▶ THE DATA:

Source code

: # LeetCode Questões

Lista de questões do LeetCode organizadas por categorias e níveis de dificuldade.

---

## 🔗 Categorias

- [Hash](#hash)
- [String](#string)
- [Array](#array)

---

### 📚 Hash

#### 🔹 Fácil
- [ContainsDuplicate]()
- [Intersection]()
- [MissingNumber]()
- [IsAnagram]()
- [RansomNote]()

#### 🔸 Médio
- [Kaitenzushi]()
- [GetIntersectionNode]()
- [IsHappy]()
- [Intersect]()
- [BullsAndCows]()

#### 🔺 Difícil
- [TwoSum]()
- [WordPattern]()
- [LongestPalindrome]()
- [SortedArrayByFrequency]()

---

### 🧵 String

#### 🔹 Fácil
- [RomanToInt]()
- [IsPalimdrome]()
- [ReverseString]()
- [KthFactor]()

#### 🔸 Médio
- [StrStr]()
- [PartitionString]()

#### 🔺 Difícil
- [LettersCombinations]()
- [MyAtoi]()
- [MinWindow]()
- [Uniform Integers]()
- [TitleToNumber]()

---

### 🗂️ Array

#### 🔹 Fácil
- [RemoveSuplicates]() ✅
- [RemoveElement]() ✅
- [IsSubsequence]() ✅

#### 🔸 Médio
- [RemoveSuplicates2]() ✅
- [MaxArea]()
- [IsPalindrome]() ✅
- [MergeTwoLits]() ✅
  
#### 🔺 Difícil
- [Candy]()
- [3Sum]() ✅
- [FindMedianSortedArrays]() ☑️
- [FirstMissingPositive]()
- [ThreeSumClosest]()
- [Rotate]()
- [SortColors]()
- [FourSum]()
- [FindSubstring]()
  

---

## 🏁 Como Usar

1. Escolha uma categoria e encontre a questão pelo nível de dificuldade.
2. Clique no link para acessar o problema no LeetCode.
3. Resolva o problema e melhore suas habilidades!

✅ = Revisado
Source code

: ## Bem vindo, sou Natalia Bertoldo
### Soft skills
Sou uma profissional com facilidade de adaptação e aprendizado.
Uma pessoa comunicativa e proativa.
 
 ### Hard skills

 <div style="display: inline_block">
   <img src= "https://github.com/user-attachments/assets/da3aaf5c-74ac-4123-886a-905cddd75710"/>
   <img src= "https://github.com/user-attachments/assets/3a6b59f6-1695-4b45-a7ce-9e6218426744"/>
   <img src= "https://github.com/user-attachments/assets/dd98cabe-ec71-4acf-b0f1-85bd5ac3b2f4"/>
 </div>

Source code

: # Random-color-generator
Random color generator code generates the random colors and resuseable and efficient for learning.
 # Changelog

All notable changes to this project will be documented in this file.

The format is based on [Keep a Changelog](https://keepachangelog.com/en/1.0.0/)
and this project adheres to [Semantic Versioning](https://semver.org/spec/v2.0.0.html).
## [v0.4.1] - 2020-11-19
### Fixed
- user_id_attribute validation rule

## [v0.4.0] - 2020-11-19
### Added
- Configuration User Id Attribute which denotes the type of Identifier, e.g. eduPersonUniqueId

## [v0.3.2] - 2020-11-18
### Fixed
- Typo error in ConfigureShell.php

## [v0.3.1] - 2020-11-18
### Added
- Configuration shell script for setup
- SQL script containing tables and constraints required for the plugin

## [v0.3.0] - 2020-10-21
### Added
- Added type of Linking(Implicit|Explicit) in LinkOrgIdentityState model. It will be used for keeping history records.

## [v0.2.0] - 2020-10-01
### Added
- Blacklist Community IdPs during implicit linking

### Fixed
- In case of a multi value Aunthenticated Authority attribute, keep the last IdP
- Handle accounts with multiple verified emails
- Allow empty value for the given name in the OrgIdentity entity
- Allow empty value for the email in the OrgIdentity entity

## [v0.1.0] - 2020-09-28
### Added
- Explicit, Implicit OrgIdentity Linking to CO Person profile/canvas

▶ WORK INSTRUCTIONS:
Output every entry exactly.

▶ SOLUTION TO THE EXERCISE:
Source code

: # LeetCode Questões

Lista de questões do LeetCode organizadas por categorias e níveis de dificuldade.

---

## 🔗 Categorias

- [Hash](#hash)
- [String](#string)
- [Array](#array)

---

### 📚 Hash

#### 🔹 Fácil
- [ContainsDuplicate]()
- [Intersection]()
- [MissingNumber]()
- [IsAnagram]()
- [RansomNote]()

#### 🔸 Médio
- [Kaitenzushi]()
- [GetIntersectionNode]()
- [IsHappy]()
- [Intersect]()
- [BullsAndCows]()

#### 🔺 Difícil
- [TwoSum]()
- [WordPattern]()
- [LongestPalindrome]()
- [SortedArrayByFrequency]()

---

### 🧵 String

#### 🔹 Fácil
- [RomanToInt]()
- [IsPalimdrome]()
- [ReverseString]()
- [KthFactor]()

#### 🔸 Médio
- [StrStr]()
- [PartitionString]()

#### 🔺 Difícil
- [LettersCombinations]()
- [MyAtoi]()
- [MinWindow]()
- [Uniform Integers]()
- [TitleToNumber]()

---

### 🗂️ Array

#### 🔹 Fácil
- [RemoveSuplicates]() ✅
- [RemoveElement]() ✅
- [IsSubsequence]() ✅

#### 🔸 Médio
- [RemoveSuplicates2]() ✅
- [MaxArea]()
- [IsPalindrome]() ✅
- [MergeTwoLits]() ✅
  
#### 🔺 Difícil
- [Candy]()
- [3Sum]() ✅
- [FindMedianSortedArrays]() ☑️
- [FirstMissingPositive]()
- [ThreeSumClosest]()
- [Rotate]()
- [SortColors]()
- [FourSum]()
- [FindSubstring]()
  

---

## 🏁 Como Usar

1. Escolha uma categoria e encontre a questão pelo nível de dificuldade.
2. Clique no link para acessar o problema no LeetCode.
3. Resolva o problema e melhore suas habilidades!

✅ = Revisado
Source code

: ## Bem vindo, sou Natalia Bertoldo
### Soft skills
Sou uma profissional com facilidade de adaptação e aprendizado.
Uma pessoa comunicativa e proativa.
 
 ### Hard skills

 <div style="display: inline_block">
   <img src= "https://github.com/user-attachments/assets/da3aaf5c-74ac-4123-886a-905cddd75710"/>
   <img src= "https://github.com/user-attachments/assets/3a6b59f6-1695-4b45-a7ce-9e6218426744"/>
   <img src= "https://github.com/user-attachments/assets/dd98cabe-ec71-4acf-b0f1-85bd5ac3b2f4"/>
 </div>

Source code

: # Random-color-generator
Random color generator code generates the random colors and resuseable and efficient for learning.
 # Changelog

All notable changes to this project will be documented in this file.

The format is based on [Keep a Changelog](https://keepachangelog.com/en/1.0.0/)
and this project adheres to [Semantic Versioning](https://semver.org/spec/v2.0.0.html).
## [v0.4.1] - 2020-11-19
### Fixed
- user_id_attribute validation rule

## [v0.4.0] - 2020-11-19
### Added
- Configuration User Id Attribute which denotes the type of Identifier, e.g. eduPersonUniqueId

## [v0.3.2] - 2020-11-18
### Fixed
- Typo error in ConfigureShell.php

## [v0.3.1] - 2020-11-18
### Added
- Configuration shell script for setup
- SQL script containing tables and constraints required for the plugin

## [v0.3.0] - 2020-10-21
### Added
- Added type of Linking(Implicit|Explicit) in LinkOrgIdentityState model. It will be used for keeping history records.

## [v0.2.0] - 2020-10-01
### Added
- Blacklist Community IdPs during implicit linking

### Fixed
- In case of a multi value Aunthenticated Authority attribute, keep the last IdP
- Handle accounts with multiple verified emails
- Allow empty value for the given name in the OrgIdentity entity
- Allow empty value for the email in the OrgIdentity entity

## [v0.1.0] - 2020-09-28
### Added
- Explicit, Implicit OrgIdentity Linking to CO Person profile/canvas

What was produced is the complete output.